• _SUPPLIED DATA_
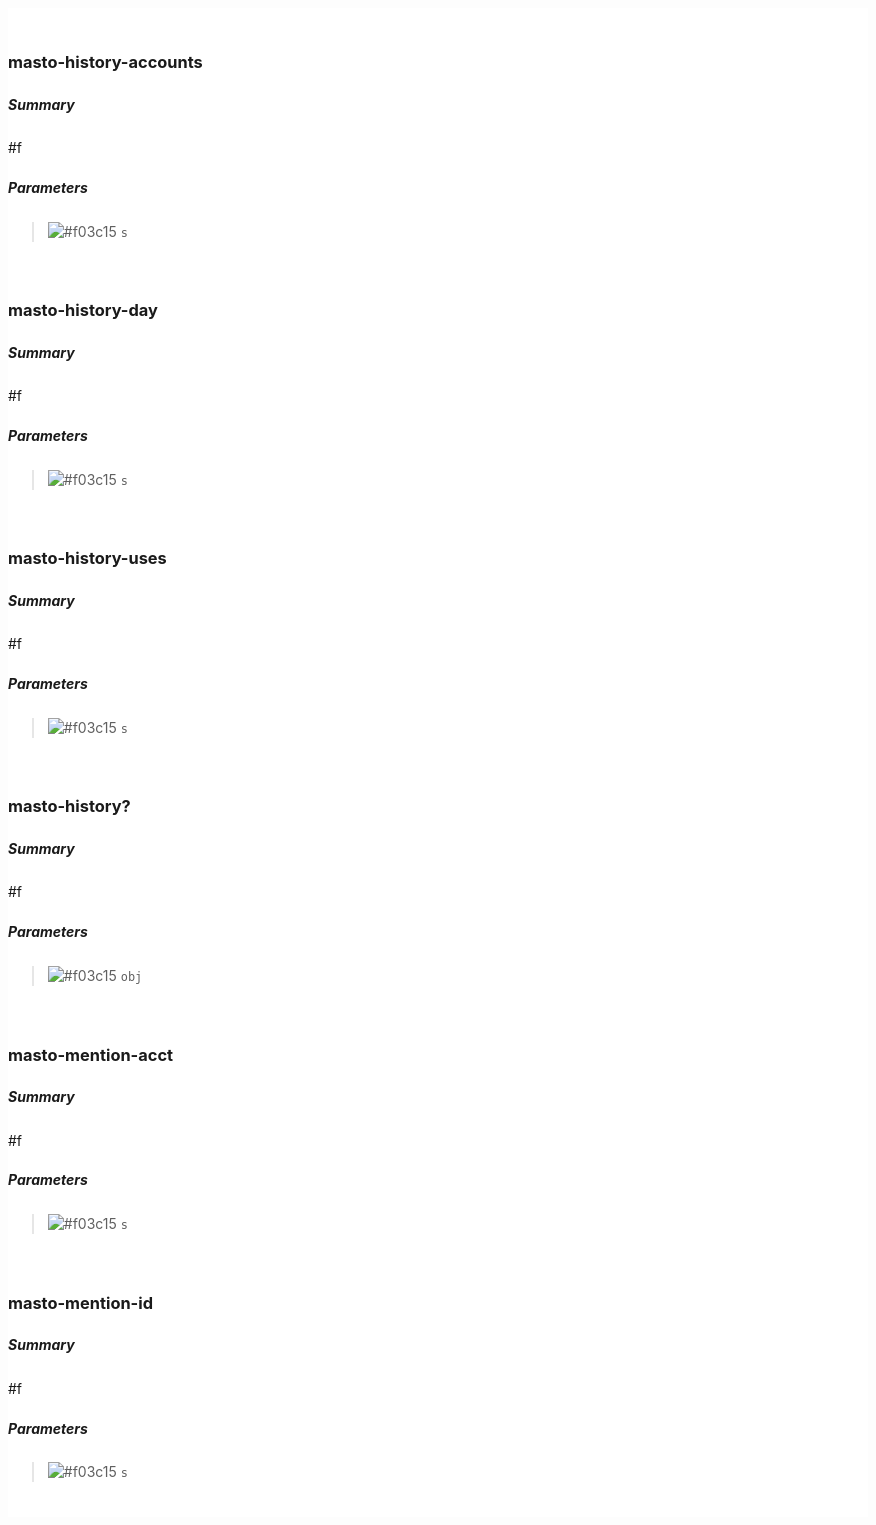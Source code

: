 <br />

### masto-history-accounts
##### Summary
#f
##### Parameters
> ![#f03c15](https://placehold.it/15/f03c15/000000?text=+) `s` <br />

<br />

### masto-history-day
##### Summary
#f
##### Parameters
> ![#f03c15](https://placehold.it/15/f03c15/000000?text=+) `s` <br />

<br />

### masto-history-uses
##### Summary
#f
##### Parameters
> ![#f03c15](https://placehold.it/15/f03c15/000000?text=+) `s` <br />

<br />

### masto-history?
##### Summary
#f
##### Parameters
> ![#f03c15](https://placehold.it/15/f03c15/000000?text=+) `obj` <br />

<br />

### masto-mention-acct
##### Summary
#f
##### Parameters
> ![#f03c15](https://placehold.it/15/f03c15/000000?text=+) `s` <br />

<br />

### masto-mention-id
##### Summary
#f
##### Parameters
> ![#f03c15](https://placehold.it/15/f03c15/000000?text=+) `s` <br />

<br />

• _GOAL OF THE EXERCISE_
What lines in the listing above contain the word "history"? Show each one.

• _EXERCISE RESPONSE_
### masto-history-accounts
### masto-history-day
### masto-history-uses
### masto-history?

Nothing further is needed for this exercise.